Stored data
+ + + + +

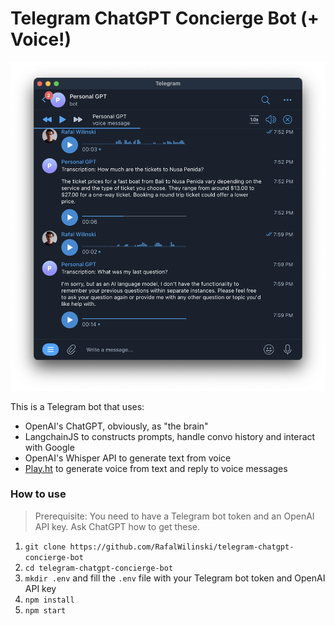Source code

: # Telegram ChatGPT Concierge Bot (+ Voice!)

![Telegram ChatGPT Concierge Bot](./img/demo.png)

This is a Telegram bot that uses:

- OpenAI's ChatGPT, obviously, as "the brain"
- LangchainJS to constructs prompts, handle convo history and interact with Google
- OpenAI's Whisper API to generate text from voice
- [Play.ht](https://play.ht) to generate voice from text and reply to voice messages

### How to use

> Prerequisite: You need to have a Telegram bot token and an OpenAI API key. Ask ChatGPT how to get these.

1. `git clone https://github.com/RafalWilinski/telegram-chatgpt-concierge-bot`
2. `cd telegram-chatgpt-concierge-bot`
3. `mkdir .env` and fill the `.env` file with your Telegram bot token and OpenAI API key
4. `npm install`
5. `npm start`
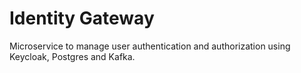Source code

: # Identity Gateway

Microservice to manage user authentication and authorization using Keycloak, Postgres and Kafka.
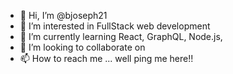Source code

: - 👋 Hi, I’m @bjoseph21
- 👀 I’m interested in FullStack web development
- 🌱 I’m currently learning React, GraphQL, Node.js, 
- 💞️ I’m looking to collaborate on 
- 📫 How to reach me ... well ping me here!!

<!---
bjoseph21/bjoseph21 is a ✨ special ✨ repository because its `README.md` (this file) appears on your GitHub profile.
You can click the Preview link to take a look at your changes.
--->
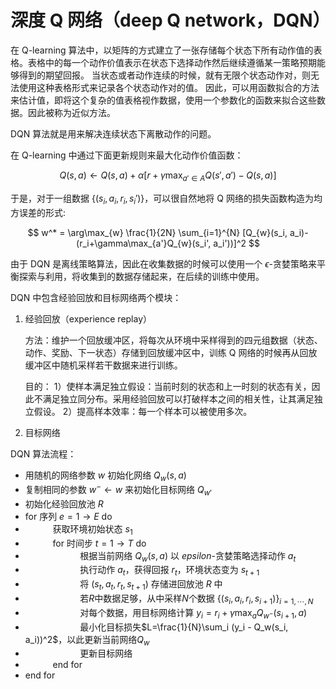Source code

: # 深度 Q 网络（deep Q network，DQN）

在 Q-learning 算法中，以矩阵的方式建立了一张存储每个状态下所有动作值的表格。表格中的每一个动作价值表示在状态下选择动作然后继续遵循某一策略预期能够得到的期望回报。
当状态或者动作连续的时候，就有无限个状态动作对，则无法使用这种表格形式来记录各个状态动作对的值。
因此，可以用函数拟合的方法来估计值，即将这个复杂的值表格视作数据，使用一个参数化的函数来拟合这些数据。因此被称为近似方法。

DQN 算法就是用来解决连续状态下离散动作的问题。

在 Q-learning 中通过下面更新规则来最大化动作价值函数：

$$
Q(s, a) \leftarrow Q(s, a) + \alpha[r + \gamma \max_{a'\in A}Q(s', a') - Q(s, a)]
$$

于是，对于一组数据 $\{(s_i, a_i, r_i, s_i')\}$，可以很自然地将 Q 网络的损失函数构造为均方误差的形式:

$$
w^* = \arg\max_{w} \frac{1}{2N} \sum_{i=1}^{N} [Q_{w}(s_i, a_i)-(r_i+\gamma\max_{a'}Q_{w}(s_i', a_i'))]^2
$$

由于 DQN 是离线策略算法，因此在收集数据的时候可以使用一个 $\epsilon$-贪婪策略来平衡探索与利用，将收集到的数据存储起来，在后续的训练中使用。

DQN 中包含经验回放和目标网络两个模块：

1. 经验回放（experience replay）

   方法：维护一个回放缓冲区，将每次从环境中采样得到的四元组数据（状态、动作、奖励、下一状态）存储到回放缓冲区中，训练 Q 网络的时候再从回放缓冲区中随机采样若干数据来进行训练。

   目的：
   1）使样本满足独立假设：当前时刻的状态和上一时刻的状态有关，因此不满足独立同分布。采用经验回放可以打破样本之间的相关性，让其满足独立假设。
   2）提高样本效率：每一个样本可以被使用多次。
2. 目标网络

DQN 算法流程：

- 用随机的网络参数 $w$ 初始化网络 $Q_w(s, a)$
- 复制相同的参数 $w^- \leftarrow w$ 来初始化目标网络 $Q_{w'}$
- 初始化经验回放池 $R$
- for 序列 $e=1 \rightarrow E$ do
- &ensp; &ensp; &ensp; &ensp; 获取环境初始状态 $s_1$
- &ensp; &ensp; &ensp; &ensp; for 时间步 $t=1 \rightarrow T$ do
- &ensp; &ensp; &ensp; &ensp; &ensp; &ensp; &ensp; &ensp; 根据当前网络 $Q_w(s, a)$ 以 $epsilon$-贪婪策略选择动作 $a_t$
- &ensp; &ensp; &ensp; &ensp; &ensp; &ensp; &ensp; &ensp; 执行动作 $a_t$，获得回报 $r_t$，环境状态变为 $s_{t+1}$
- &ensp; &ensp; &ensp; &ensp; &ensp; &ensp; &ensp; &ensp; 将 $(s_t, a_t, r_t, s_{t+1})$ 存储进回放池 $R$ 中
- &ensp; &ensp; &ensp; &ensp; &ensp; &ensp; &ensp; &ensp; 若$R$中数据足够，从中采样$N$个数据 $\{(s_i, a_i, r_i, s_{i+1})\}_{i=1,\cdots, N}$
- &ensp; &ensp; &ensp; &ensp; &ensp; &ensp; &ensp; &ensp; 对每个数据，用目标网络计算 $y_i = r_i + \gamma\max_{a}Q_{w^-}(s_{i+1}, a)$
- &ensp; &ensp; &ensp; &ensp; &ensp; &ensp; &ensp; &ensp; 最小化目标损失$L=\frac{1}{N}\sum_i (y_i - Q_w(s_i, a_i))^2$，以此更新当前网络$Q_w$
- &ensp; &ensp; &ensp; &ensp; &ensp; &ensp; &ensp; &ensp; 更新目标网络
- &ensp; &ensp; &ensp; &ensp; end for
- end for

+ + + + +

Directions
An exact reprint of the records above is required, with all pictures left out.

Solution for this problem
Source code

: # Telegram ChatGPT Concierge Bot (+ Voice!)

![Telegram ChatGPT Concierge Bot](./img/demo.png)

This is a Telegram bot that uses:

- OpenAI's ChatGPT, obviously, as "the brain"
- LangchainJS to constructs prompts, handle convo history and interact with Google
- OpenAI's Whisper API to generate text from voice
- [Play.ht](https://play.ht) to generate voice from text and reply to voice messages

### How to use

> Prerequisite: You need to have a Telegram bot token and an OpenAI API key. Ask ChatGPT how to get these.

1. `git clone https://github.com/RafalWilinski/telegram-chatgpt-concierge-bot`
2. `cd telegram-chatgpt-concierge-bot`
3. `mkdir .env` and fill the `.env` file with your Telegram bot token and OpenAI API key
4. `npm install`
5. `npm start`
Source code

: # Identity Gateway

Microservice to manage user authentication and authorization using Keycloak, Postgres and Kafka.
Source code

: - 👋 Hi, I’m @bjoseph21
- 👀 I’m interested in FullStack web development
- 🌱 I’m currently learning React, GraphQL, Node.js, 
- 💞️ I’m looking to collaborate on 
- 📫 How to reach me ... well ping me here!!

<!---
bjoseph21/bjoseph21 is a ✨ special ✨ repository because its `README.md` (this file) appears on your GitHub profile.
You can click the Preview link to take a look at your changes.
--->
Source code

: # 深度 Q 网络（deep Q network，DQN）

在 Q-learning 算法中，以矩阵的方式建立了一张存储每个状态下所有动作值的表格。表格中的每一个动作价值表示在状态下选择动作然后继续遵循某一策略预期能够得到的期望回报。
当状态或者动作连续的时候，就有无限个状态动作对，则无法使用这种表格形式来记录各个状态动作对的值。
因此，可以用函数拟合的方法来估计值，即将这个复杂的值表格视作数据，使用一个参数化的函数来拟合这些数据。因此被称为近似方法。

DQN 算法就是用来解决连续状态下离散动作的问题。

在 Q-learning 中通过下面更新规则来最大化动作价值函数：

$$
Q(s, a) \leftarrow Q(s, a) + \alpha[r + \gamma \max_{a'\in A}Q(s', a') - Q(s, a)]
$$

于是，对于一组数据 $\{(s_i, a_i, r_i, s_i')\}$，可以很自然地将 Q 网络的损失函数构造为均方误差的形式:

$$
w^* = \arg\max_{w} \frac{1}{2N} \sum_{i=1}^{N} [Q_{w}(s_i, a_i)-(r_i+\gamma\max_{a'}Q_{w}(s_i', a_i'))]^2
$$

由于 DQN 是离线策略算法，因此在收集数据的时候可以使用一个 $\epsilon$-贪婪策略来平衡探索与利用，将收集到的数据存储起来，在后续的训练中使用。

DQN 中包含经验回放和目标网络两个模块：

1. 经验回放（experience replay）

   方法：维护一个回放缓冲区，将每次从环境中采样得到的四元组数据（状态、动作、奖励、下一状态）存储到回放缓冲区中，训练 Q 网络的时候再从回放缓冲区中随机采样若干数据来进行训练。

   目的：
   1）使样本满足独立假设：当前时刻的状态和上一时刻的状态有关，因此不满足独立同分布。采用经验回放可以打破样本之间的相关性，让其满足独立假设。
   2）提高样本效率：每一个样本可以被使用多次。
2. 目标网络

DQN 算法流程：

- 用随机的网络参数 $w$ 初始化网络 $Q_w(s, a)$
- 复制相同的参数 $w^- \leftarrow w$ 来初始化目标网络 $Q_{w'}$
- 初始化经验回放池 $R$
- for 序列 $e=1 \rightarrow E$ do
- &ensp; &ensp; &ensp; &ensp; 获取环境初始状态 $s_1$
- &ensp; &ensp; &ensp; &ensp; for 时间步 $t=1 \rightarrow T$ do
- &ensp; &ensp; &ensp; &ensp; &ensp; &ensp; &ensp; &ensp; 根据当前网络 $Q_w(s, a)$ 以 $epsilon$-贪婪策略选择动作 $a_t$
- &ensp; &ensp; &ensp; &ensp; &ensp; &ensp; &ensp; &ensp; 执行动作 $a_t$，获得回报 $r_t$，环境状态变为 $s_{t+1}$
- &ensp; &ensp; &ensp; &ensp; &ensp; &ensp; &ensp; &ensp; 将 $(s_t, a_t, r_t, s_{t+1})$ 存储进回放池 $R$ 中
- &ensp; &ensp; &ensp; &ensp; &ensp; &ensp; &ensp; &ensp; 若$R$中数据足够，从中采样$N$个数据 $\{(s_i, a_i, r_i, s_{i+1})\}_{i=1,\cdots, N}$
- &ensp; &ensp; &ensp; &ensp; &ensp; &ensp; &ensp; &ensp; 对每个数据，用目标网络计算 $y_i = r_i + \gamma\max_{a}Q_{w^-}(s_{i+1}, a)$
- &ensp; &ensp; &ensp; &ensp; &ensp; &ensp; &ensp; &ensp; 最小化目标损失$L=\frac{1}{N}\sum_i (y_i - Q_w(s_i, a_i))^2$，以此更新当前网络$Q_w$
- &ensp; &ensp; &ensp; &ensp; &ensp; &ensp; &ensp; &ensp; 更新目标网络
- &ensp; &ensp; &ensp; &ensp; end for
- end for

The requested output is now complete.